NCLEX-RN
Health Promotion and Maintenance NCLEX RN Questions
1. A client with adrenal insufficiency has a potassium level of 7.2 mEq/L. Which of the following signs or symptoms might the client exhibit with this result?
- A. Peaked T waves on the ECG
- B. Muscle spasms
- C. Constipation
- D. A prominent U wave on the ECG
Correct answer: A
Rationale: A client with hyperkalemia may exhibit peaked T waves on an electrocardiogram. This manifestation is an early sign of high potassium levels, but diagnosis should not be based on this aspect alone. Untreated, hyperkalemia can lead to progressively worsening cardiac instability. Muscle spasms (Choice B) are more commonly associated with hypocalcemia. Constipation (Choice C) is not a typical sign of hyperkalemia. A prominent U wave on the ECG (Choice D) is associated with hypokalemia, not hyperkalemia.
2. Plantar flexion can be prevented with ________________.
- A. foot soaks
- B. foot boards
- C. toenail care
- D. proper shoes
Correct answer: B
Rationale: Plantar flexion, or foot drop, can be prevented with foot boards, special splints, and range of motion exercises. Foot boards help maintain the foot in a neutral position, preventing contractures and deformities. Foot soaks (choice A) may help with foot hygiene but do not directly prevent plantar flexion. Toenail care (choice C) is important for overall foot health but does not prevent plantar flexion. Proper shoes (choice D) are essential for foot support and comfort but do not specifically prevent plantar flexion.
3. Upon admission to the stroke care unit of a rehabilitation center, what is the primary action of the nurse?

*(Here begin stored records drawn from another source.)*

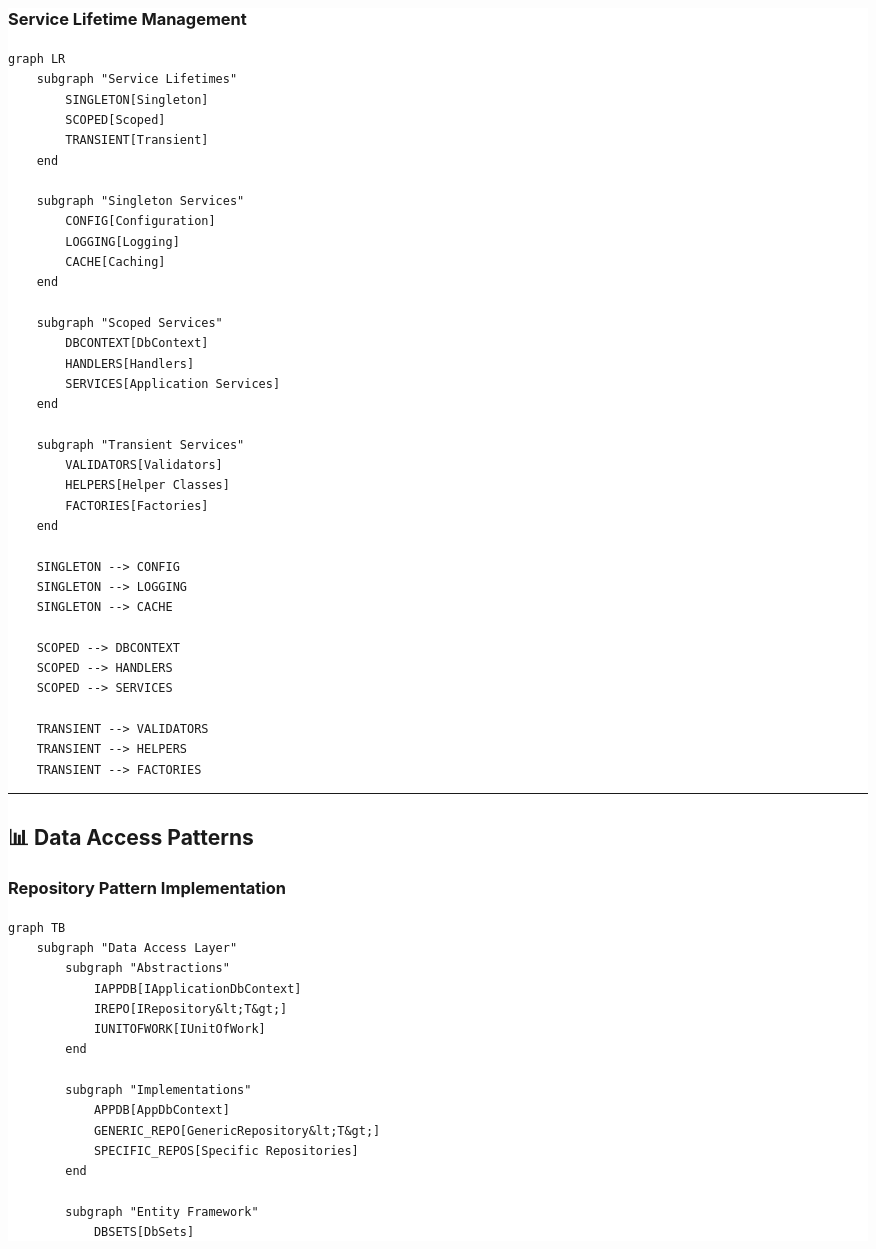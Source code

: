 ### Service Lifetime Management

```mermaid
graph LR
    subgraph "Service Lifetimes"
        SINGLETON[Singleton]
        SCOPED[Scoped]
        TRANSIENT[Transient]
    end
    
    subgraph "Singleton Services"
        CONFIG[Configuration]
        LOGGING[Logging]
        CACHE[Caching]
    end
    
    subgraph "Scoped Services"
        DBCONTEXT[DbContext]
        HANDLERS[Handlers]
        SERVICES[Application Services]
    end
    
    subgraph "Transient Services"
        VALIDATORS[Validators]
        HELPERS[Helper Classes]
        FACTORIES[Factories]
    end
    
    SINGLETON --> CONFIG
    SINGLETON --> LOGGING
    SINGLETON --> CACHE
    
    SCOPED --> DBCONTEXT
    SCOPED --> HANDLERS
    SCOPED --> SERVICES
    
    TRANSIENT --> VALIDATORS
    TRANSIENT --> HELPERS
    TRANSIENT --> FACTORIES
```

---

## 📊 Data Access Patterns

### Repository Pattern Implementation

```mermaid
graph TB
    subgraph "Data Access Layer"
        subgraph "Abstractions"
            IAPPDB[IApplicationDbContext]
            IREPO[IRepository&lt;T&gt;]
            IUNITOFWORK[IUnitOfWork]
        end
        
        subgraph "Implementations"
            APPDB[AppDbContext]
            GENERIC_REPO[GenericRepository&lt;T&gt;]
            SPECIFIC_REPOS[Specific Repositories]
        end
        
        subgraph "Entity Framework"
            DBSETS[DbSets]
```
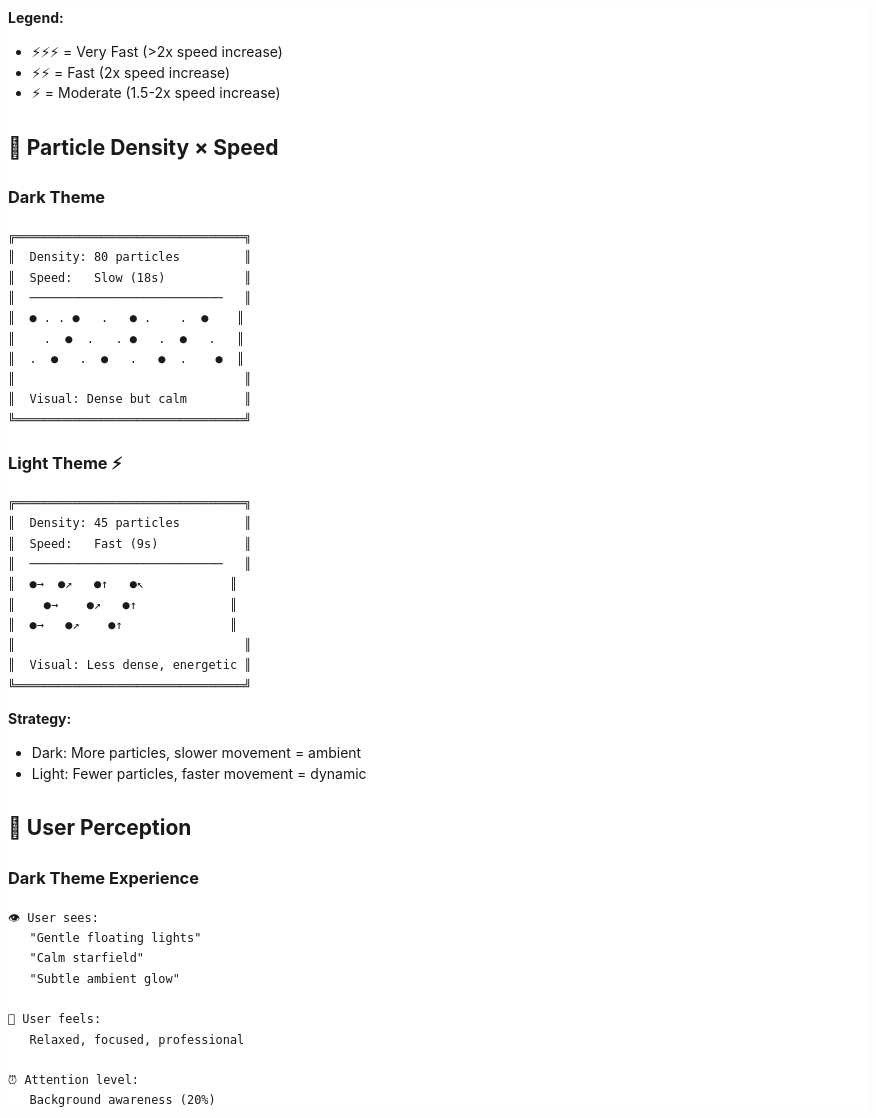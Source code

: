 
**Legend:**
- ⚡⚡⚡ = Very Fast (>2x speed increase)
- ⚡⚡ = Fast (2x speed increase)
- ⚡ = Moderate (1.5-2x speed increase)

## 📱 Particle Density × Speed

### Dark Theme
```
╔════════════════════════════════╗
║  Density: 80 particles         ║
║  Speed:   Slow (18s)           ║
║  ───────────────────────────   ║
║  ● . . ●   .   ● .    .  ●    ║
║    .  ●  .   . ●   .  ●   .   ║
║  .  ●   .  ●   .   ●  .    ●  ║
║                                ║
║  Visual: Dense but calm        ║
╚════════════════════════════════╝
```

### Light Theme ⚡
```
╔════════════════════════════════╗
║  Density: 45 particles         ║
║  Speed:   Fast (9s)            ║
║  ───────────────────────────   ║
║  ●→  ●↗   ●↑   ●↖            ║
║    ●→    ●↗   ●↑             ║
║  ●→   ●↗    ●↑               ║
║                                ║
║  Visual: Less dense, energetic ║
╚════════════════════════════════╝
```

**Strategy:**
- Dark: More particles, slower movement = ambient
- Light: Fewer particles, faster movement = dynamic

## 🎪 User Perception

### Dark Theme Experience
```
👁️ User sees:
   "Gentle floating lights"
   "Calm starfield"
   "Subtle ambient glow"
   
🧠 User feels:
   Relaxed, focused, professional
   
⏰ Attention level:
   Background awareness (20%)
```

- A. Collect and organize documents for the client's medical record
- B. Prepare the client's identification bracelet
- C. Identify pertinent health history data and current needs and limitations
- D. Gather the client's valuables and secure them in a locked container
Correct answer: C
Rationale: When a client is admitted to a stroke care unit in a rehabilitation center, the nurse's initial priority is to assess the client. This assessment includes identifying relevant health history data that may impact the client's care. By recognizing the client's current needs and limitations, the nurse can develop a comprehensive understanding of the client's condition. This information is crucial for generating a nursing diagnosis and establishing appropriate care outcomes. While collecting and organizing documents for the medical record, preparing identification bracelets, and securing valuables are important tasks, they are not the primary actions that directly influence the client's immediate care upon admission.

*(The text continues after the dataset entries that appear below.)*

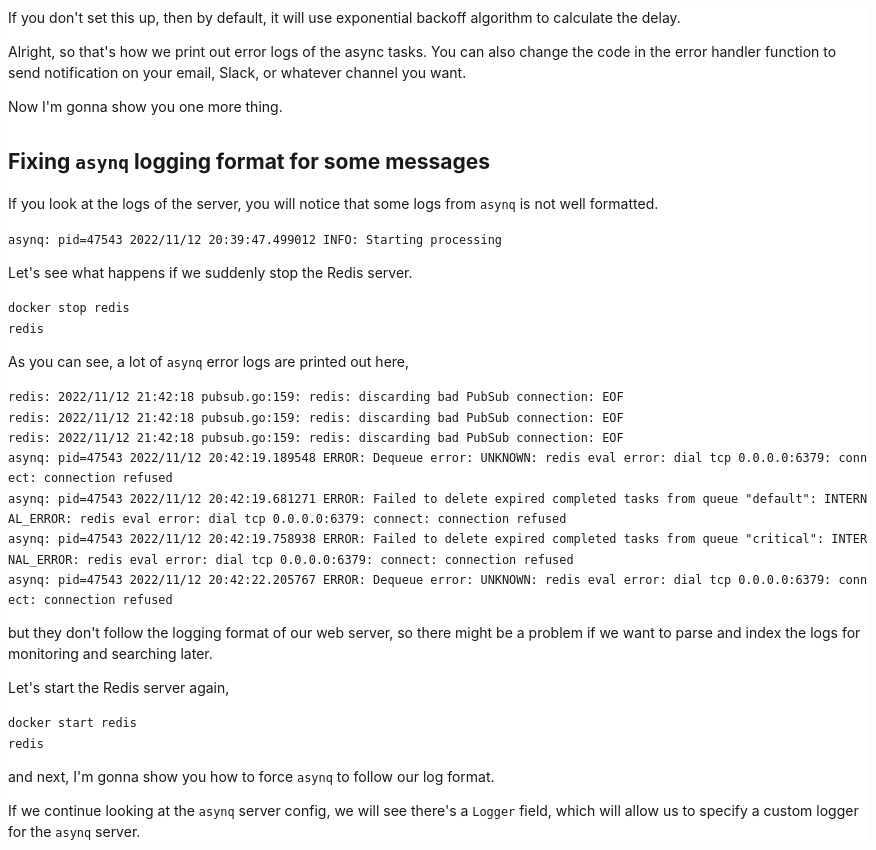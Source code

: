 If you don't set this up, then by default, it will use exponential backoff
algorithm to calculate the delay.

Alright, so that's how we print out error logs of the async tasks. You 
can also change the code in the error handler function to send 
notification on your email, Slack, or whatever channel you want.

Now I'm gonna show you one more thing.

## Fixing `asynq` logging format for some messages 

If you look at the logs of the server, you will notice that some logs
from `asynq` is not well formatted.

```shell
asynq: pid=47543 2022/11/12 20:39:47.499012 INFO: Starting processing
```

Let's see what happens if we suddenly stop the Redis server.

```shell
docker stop redis
redis
```

As you can see, a lot of `asynq` error logs are printed out here,

```shell
redis: 2022/11/12 21:42:18 pubsub.go:159: redis: discarding bad PubSub connection: EOF
redis: 2022/11/12 21:42:18 pubsub.go:159: redis: discarding bad PubSub connection: EOF
redis: 2022/11/12 21:42:18 pubsub.go:159: redis: discarding bad PubSub connection: EOF
asynq: pid=47543 2022/11/12 20:42:19.189548 ERROR: Dequeue error: UNKNOWN: redis eval error: dial tcp 0.0.0.0:6379: connect: connection refused
asynq: pid=47543 2022/11/12 20:42:19.681271 ERROR: Failed to delete expired completed tasks from queue "default": INTERNAL_ERROR: redis eval error: dial tcp 0.0.0.0:6379: connect: connection refused
asynq: pid=47543 2022/11/12 20:42:19.758938 ERROR: Failed to delete expired completed tasks from queue "critical": INTERNAL_ERROR: redis eval error: dial tcp 0.0.0.0:6379: connect: connection refused
asynq: pid=47543 2022/11/12 20:42:22.205767 ERROR: Dequeue error: UNKNOWN: redis eval error: dial tcp 0.0.0.0:6379: connect: connection refused
```

but they don't follow the logging format of our web server, so there 
might be a problem if we want to parse and index the logs for monitoring
and searching later.

Let's start the Redis server again,

```shell
docker start redis
redis
```

and next, I'm gonna show you how to force `asynq` to follow our log 
format.

If we continue looking at the `asynq` server config, we will see there's
a `Logger` field, which will allow us to specify a custom logger for
the `asynq` server.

4. A client is admitted to a nursing unit with a remittent fever. Which statement best describes this pattern of fever?
- A. A fever that spikes and then lowers without returning to normal
- B. A fever that lasts 2 days followed by normal temperature for 2 days, followed by fever again
- C. A fever that lasts 2 days followed by normal temperature for 12 hours, followed by fever again
- D. A persistent fever that has lasted over 24 hours
Correct answer: A
Rationale: A remittent fever is characterized by temperature fluctuations where the fever spikes and then lowers but does not return to normal temperature. Option A best describes this pattern of fever. Option B describes a pattern of fever known as a biphasic fever, where the fever alternates between days of fever and normal temperature. Option C describes a pattern of fever that is more indicative of an intermittent fever, where the fever lasts for a specific duration followed by an interval of normal temperature. Option D does not accurately describe a remittent fever, as it suggests a persistent fever that has lasted over 24 hours, which is not specific to the remittent pattern.

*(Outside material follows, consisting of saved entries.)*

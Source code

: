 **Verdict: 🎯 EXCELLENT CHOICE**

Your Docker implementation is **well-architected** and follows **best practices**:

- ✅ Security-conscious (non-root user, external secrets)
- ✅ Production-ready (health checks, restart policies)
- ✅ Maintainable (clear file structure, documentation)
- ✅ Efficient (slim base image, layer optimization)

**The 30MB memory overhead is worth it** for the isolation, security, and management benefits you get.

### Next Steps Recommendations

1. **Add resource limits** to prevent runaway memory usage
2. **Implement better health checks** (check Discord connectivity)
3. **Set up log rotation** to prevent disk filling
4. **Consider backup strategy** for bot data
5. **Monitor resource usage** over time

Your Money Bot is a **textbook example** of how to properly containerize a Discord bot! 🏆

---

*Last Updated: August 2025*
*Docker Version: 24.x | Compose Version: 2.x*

5. During an adolescent examination, the nurse asks a 13-year-old female to bend forward at the waist with arms hanging freely. Which of the following assessments is the nurse most likely conducting?
- A. Spinal flexibility
- B. Leg length disparity
- C. Hypostatic blood pressure
- D. Scoliosis
Correct answer: D
Rationale: The correct answer is scoliosis. During the assessment for scoliosis, the nurse asks the adolescent to bend forward at the waist with arms hanging freely to observe for any lateral deviation of the spine, uneven rib levels, or asymmetry. This assessment is a routine part of an adolescent examination, especially in females, as scoliosis is more common in this population. Choices A, B, and C are incorrect. Spinal flexibility is usually assessed through different maneuvers, leg length disparity is evaluated by measuring the length of the legs, and hypostatic blood pressure refers to a decrease in blood pressure due to immobility.